**WHAT IS REQUIRED**
Starting at the first line of the data below, write out each line exactly until you reach the line containing "we know of).", and include that line too.
** DATASET CONTENT follows **
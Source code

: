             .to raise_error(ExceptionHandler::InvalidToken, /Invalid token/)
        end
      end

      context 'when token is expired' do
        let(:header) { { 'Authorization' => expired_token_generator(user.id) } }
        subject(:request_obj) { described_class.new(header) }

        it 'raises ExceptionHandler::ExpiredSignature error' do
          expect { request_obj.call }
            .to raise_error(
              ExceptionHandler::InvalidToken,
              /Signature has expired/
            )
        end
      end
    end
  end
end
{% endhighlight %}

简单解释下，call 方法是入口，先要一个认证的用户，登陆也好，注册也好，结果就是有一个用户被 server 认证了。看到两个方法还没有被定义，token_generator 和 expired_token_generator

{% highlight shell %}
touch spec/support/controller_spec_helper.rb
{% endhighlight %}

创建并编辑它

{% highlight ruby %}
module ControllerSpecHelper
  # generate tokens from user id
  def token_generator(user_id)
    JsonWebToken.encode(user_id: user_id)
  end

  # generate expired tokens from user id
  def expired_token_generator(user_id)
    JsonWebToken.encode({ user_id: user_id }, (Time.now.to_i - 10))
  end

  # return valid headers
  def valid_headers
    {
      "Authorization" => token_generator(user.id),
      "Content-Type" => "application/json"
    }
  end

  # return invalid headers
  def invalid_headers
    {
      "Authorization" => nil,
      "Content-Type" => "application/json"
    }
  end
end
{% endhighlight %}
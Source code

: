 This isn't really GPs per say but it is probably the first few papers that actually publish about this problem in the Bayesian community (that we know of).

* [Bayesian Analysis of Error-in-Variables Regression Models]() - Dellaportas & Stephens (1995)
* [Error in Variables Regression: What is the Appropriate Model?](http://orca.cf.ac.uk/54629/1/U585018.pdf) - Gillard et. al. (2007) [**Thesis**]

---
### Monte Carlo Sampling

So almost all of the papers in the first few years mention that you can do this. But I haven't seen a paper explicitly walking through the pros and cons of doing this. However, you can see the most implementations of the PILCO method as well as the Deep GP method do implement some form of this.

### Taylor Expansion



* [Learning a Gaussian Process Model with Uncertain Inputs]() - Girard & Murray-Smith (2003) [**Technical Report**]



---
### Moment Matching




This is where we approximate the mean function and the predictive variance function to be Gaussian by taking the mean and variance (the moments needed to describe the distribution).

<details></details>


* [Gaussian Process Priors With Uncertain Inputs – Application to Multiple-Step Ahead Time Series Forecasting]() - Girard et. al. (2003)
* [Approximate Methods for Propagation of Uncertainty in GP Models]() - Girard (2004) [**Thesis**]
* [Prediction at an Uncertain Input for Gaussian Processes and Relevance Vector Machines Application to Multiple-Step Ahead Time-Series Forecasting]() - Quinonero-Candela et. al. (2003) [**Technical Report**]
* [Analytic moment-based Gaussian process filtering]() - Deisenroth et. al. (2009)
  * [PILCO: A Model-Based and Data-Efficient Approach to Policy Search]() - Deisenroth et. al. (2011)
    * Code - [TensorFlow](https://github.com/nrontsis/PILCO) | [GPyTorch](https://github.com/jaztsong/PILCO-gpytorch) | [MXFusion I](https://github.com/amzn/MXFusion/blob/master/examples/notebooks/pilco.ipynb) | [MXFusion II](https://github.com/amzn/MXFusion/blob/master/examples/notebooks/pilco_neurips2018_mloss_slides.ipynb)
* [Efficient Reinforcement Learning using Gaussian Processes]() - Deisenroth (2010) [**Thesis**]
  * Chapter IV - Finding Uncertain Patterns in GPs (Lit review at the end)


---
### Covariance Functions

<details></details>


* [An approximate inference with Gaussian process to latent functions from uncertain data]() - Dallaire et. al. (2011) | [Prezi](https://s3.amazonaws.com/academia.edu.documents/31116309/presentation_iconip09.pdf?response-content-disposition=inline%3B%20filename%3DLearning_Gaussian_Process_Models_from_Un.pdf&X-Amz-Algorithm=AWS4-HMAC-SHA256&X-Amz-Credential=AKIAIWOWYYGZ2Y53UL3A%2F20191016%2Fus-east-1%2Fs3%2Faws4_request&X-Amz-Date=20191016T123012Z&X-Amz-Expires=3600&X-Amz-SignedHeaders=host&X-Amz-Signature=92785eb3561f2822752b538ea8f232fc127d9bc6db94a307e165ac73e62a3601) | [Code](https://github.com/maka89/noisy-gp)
** End of DATASET CONTENT **
**EXPECTED ANSWER**
Source code

:             .to raise_error(ExceptionHandler::InvalidToken, /Invalid token/)
        end
      end

      context 'when token is expired' do
        let(:header) { { 'Authorization' => expired_token_generator(user.id) } }
        subject(:request_obj) { described_class.new(header) }

        it 'raises ExceptionHandler::ExpiredSignature error' do
          expect { request_obj.call }
            .to raise_error(
              ExceptionHandler::InvalidToken,
              /Signature has expired/
            )
        end
      end
    end
  end
end
{% endhighlight %}

简单解释下，call 方法是入口，先要一个认证的用户，登陆也好，注册也好，结果就是有一个用户被 server 认证了。看到两个方法还没有被定义，token_generator 和 expired_token_generator

{% highlight shell %}
touch spec/support/controller_spec_helper.rb
{% endhighlight %}

创建并编辑它

{% highlight ruby %}
module ControllerSpecHelper
  # generate tokens from user id
  def token_generator(user_id)
    JsonWebToken.encode(user_id: user_id)
  end

  # generate expired tokens from user id
  def expired_token_generator(user_id)
    JsonWebToken.encode({ user_id: user_id }, (Time.now.to_i - 10))
  end

  # return valid headers
  def valid_headers
    {
      "Authorization" => token_generator(user.id),
      "Content-Type" => "application/json"
    }
  end

  # return invalid headers
  def invalid_headers
    {
      "Authorization" => nil,
      "Content-Type" => "application/json"
    }
  end
end
{% endhighlight %}
Source code

: This isn't really GPs per say but it is probably the first few papers that actually publish about this problem in the Bayesian community (that we know of).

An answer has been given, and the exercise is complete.